● Exercise goal
Where a line below holds the string "stored", copy that line.

-- Records for processing follows --

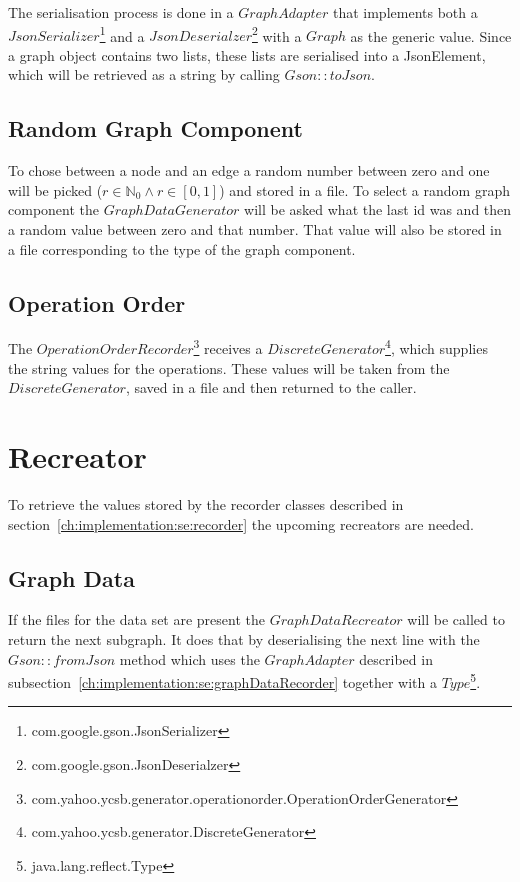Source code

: The serialisation process is done in a $ GraphAdapter $ that implements both a $ JsonSerializer $\footnote{com.google.gson.JsonSerializer} and a $ JsonDeserialzer $\footnote{com.google.gson.JsonDeserialzer} with a $ Graph $ as the generic value.
Since a graph object contains two lists,
these lists are serialised into a JsonElement,
which will be retrieved as a string by calling $ Gson::toJson $.

\subsection{Random Graph Component}
To chose between a node and an edge a random number between zero and one will be picked ($ r \in \mathbb{N}_0 \wedge r \in [ 0, 1 ] $) and stored in a file.
To select a random graph component the $ GraphDataGenerator $ will be asked what the last id was and then a random value between zero and that number.
That value will also be stored in a file corresponding to the type of the graph component.

\subsection{Operation Order}
\label{ch:implementation:se:operationOrderRecorder}
The $ OperationOrderRecorder $\footnote{com.yahoo.ycsb.generator.operationorder.OperationOrderGenerator} receives a $ DiscreteGenerator $\footnote{com.yahoo.ycsb.generator.DiscreteGenerator},
which supplies the string values for the operations.
These values will be taken from the $ DiscreteGenerator $,
saved in a file and then returned to the caller.

\section{Recreator}
\label{ch:implementation:se:recreator}
To retrieve the values stored by the recorder classes described in section~\ref{ch:implementation:se:recorder} the upcoming recreators are needed.

\subsection{Graph Data}
If the files for the data set are present the $ GraphDataRecreator $ will be called to return the next subgraph.
It does that by deserialising the next line with the $ Gson::fromJson $ method which uses the $ GraphAdapter $ described in subsection~\ref{ch:implementation:se:graphDataRecorder} together with a $ Type $\footnote{java.lang.reflect.Type}.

-- Records for processing concluded --

● Solution to this task
To chose between a node and an edge a random number between zero and one will be picked ($ r \in \mathbb{N}_0 \wedge r \in [ 0, 1 ] $) and stored in a file.
That value will also be stored in a file corresponding to the type of the graph component.
To retrieve the values stored by the recorder classes described in section~\ref{ch:implementation:se:recorder} the upcoming recreators are needed.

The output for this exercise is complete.